● WORK INSTRUCTION
Copy exactly, please, each line of the data below until the line that contains "- **FOMC Minutes**" has been copied, beginning at the top.

━━━━━━━━━━━━━━━━━━━━

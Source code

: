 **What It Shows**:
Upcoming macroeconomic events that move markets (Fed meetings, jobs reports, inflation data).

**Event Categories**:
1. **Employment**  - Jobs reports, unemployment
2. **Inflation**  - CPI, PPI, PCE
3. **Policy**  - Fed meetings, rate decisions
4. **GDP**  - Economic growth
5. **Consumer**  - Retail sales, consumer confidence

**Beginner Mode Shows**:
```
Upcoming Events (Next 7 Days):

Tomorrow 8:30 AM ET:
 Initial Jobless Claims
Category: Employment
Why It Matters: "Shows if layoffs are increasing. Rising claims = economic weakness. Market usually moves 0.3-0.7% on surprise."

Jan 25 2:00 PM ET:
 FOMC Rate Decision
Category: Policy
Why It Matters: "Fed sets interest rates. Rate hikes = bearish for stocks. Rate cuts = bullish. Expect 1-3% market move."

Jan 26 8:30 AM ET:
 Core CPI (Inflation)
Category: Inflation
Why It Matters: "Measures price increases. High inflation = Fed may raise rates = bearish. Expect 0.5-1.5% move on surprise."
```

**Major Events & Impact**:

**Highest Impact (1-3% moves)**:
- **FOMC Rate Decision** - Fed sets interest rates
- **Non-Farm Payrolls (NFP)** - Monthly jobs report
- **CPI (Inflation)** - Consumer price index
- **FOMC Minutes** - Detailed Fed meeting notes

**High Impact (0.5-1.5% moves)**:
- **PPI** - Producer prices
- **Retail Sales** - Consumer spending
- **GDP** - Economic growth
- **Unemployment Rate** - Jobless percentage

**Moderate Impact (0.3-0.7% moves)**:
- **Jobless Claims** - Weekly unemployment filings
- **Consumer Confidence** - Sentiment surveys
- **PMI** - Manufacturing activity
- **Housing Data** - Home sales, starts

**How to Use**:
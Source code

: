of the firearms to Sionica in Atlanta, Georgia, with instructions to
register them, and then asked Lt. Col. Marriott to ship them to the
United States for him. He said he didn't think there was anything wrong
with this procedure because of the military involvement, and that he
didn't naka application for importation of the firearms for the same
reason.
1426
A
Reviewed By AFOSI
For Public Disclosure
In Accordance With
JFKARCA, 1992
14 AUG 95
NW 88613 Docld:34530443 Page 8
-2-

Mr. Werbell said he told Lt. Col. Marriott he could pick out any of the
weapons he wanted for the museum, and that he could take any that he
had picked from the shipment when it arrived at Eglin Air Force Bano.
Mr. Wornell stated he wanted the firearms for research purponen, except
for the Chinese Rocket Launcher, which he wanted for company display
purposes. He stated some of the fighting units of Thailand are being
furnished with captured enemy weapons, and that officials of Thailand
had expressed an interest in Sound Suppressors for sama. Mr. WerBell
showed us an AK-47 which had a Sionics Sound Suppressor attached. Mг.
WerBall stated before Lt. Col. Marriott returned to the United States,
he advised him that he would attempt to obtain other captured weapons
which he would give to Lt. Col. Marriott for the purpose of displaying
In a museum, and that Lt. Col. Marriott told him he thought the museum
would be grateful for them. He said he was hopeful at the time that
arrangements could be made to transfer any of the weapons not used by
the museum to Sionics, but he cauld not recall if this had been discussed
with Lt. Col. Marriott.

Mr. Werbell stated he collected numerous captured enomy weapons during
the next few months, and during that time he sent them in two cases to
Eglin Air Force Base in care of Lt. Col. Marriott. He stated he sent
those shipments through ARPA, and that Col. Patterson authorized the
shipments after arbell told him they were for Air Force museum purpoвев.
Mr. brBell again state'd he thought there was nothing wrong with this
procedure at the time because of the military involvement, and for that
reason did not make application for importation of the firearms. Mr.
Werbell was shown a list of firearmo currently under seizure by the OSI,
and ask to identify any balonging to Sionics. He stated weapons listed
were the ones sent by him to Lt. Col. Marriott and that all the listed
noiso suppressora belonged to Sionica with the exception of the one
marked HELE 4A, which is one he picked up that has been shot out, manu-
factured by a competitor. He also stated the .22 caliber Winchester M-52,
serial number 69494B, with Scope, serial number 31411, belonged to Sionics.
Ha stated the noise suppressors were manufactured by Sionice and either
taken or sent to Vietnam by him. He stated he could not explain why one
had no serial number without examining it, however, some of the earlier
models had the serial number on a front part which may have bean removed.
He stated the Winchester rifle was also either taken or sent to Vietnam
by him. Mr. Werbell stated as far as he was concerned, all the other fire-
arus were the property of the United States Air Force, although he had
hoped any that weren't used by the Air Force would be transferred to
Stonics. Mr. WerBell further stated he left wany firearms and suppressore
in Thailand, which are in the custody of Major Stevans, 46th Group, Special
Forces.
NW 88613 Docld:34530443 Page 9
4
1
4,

━━━━━━━━━━━━━━━━━━━━

● TASK SOLUTION
Source code

: **What It Shows**:
Upcoming macroeconomic events that move markets (Fed meetings, jobs reports, inflation data).

**Event Categories**:
1. **Employment**  - Jobs reports, unemployment
2. **Inflation**  - CPI, PPI, PCE
3. **Policy**  - Fed meetings, rate decisions
4. **GDP**  - Economic growth
5. **Consumer**  - Retail sales, consumer confidence

**Beginner Mode Shows**:
```
Upcoming Events (Next 7 Days):

Tomorrow 8:30 AM ET:
 Initial Jobless Claims
Category: Employment
Why It Matters: "Shows if layoffs are increasing. Rising claims = economic weakness. Market usually moves 0.3-0.7% on surprise."

Jan 25 2:00 PM ET:
 FOMC Rate Decision
Category: Policy
Why It Matters: "Fed sets interest rates. Rate hikes = bearish for stocks. Rate cuts = bullish. Expect 1-3% market move."

Jan 26 8:30 AM ET:
 Core CPI (Inflation)
Category: Inflation
Why It Matters: "Measures price increases. High inflation = Fed may raise rates = bearish. Expect 0.5-1.5% move on surprise."
```

**Major Events & Impact**:

**Highest Impact (1-3% moves)**:
- **FOMC Rate Decision** - Fed sets interest rates
- **Non-Farm Payrolls (NFP)** - Monthly jobs report
- **CPI (Inflation)** - Consumer price index
- **FOMC Minutes** - Detailed Fed meeting notes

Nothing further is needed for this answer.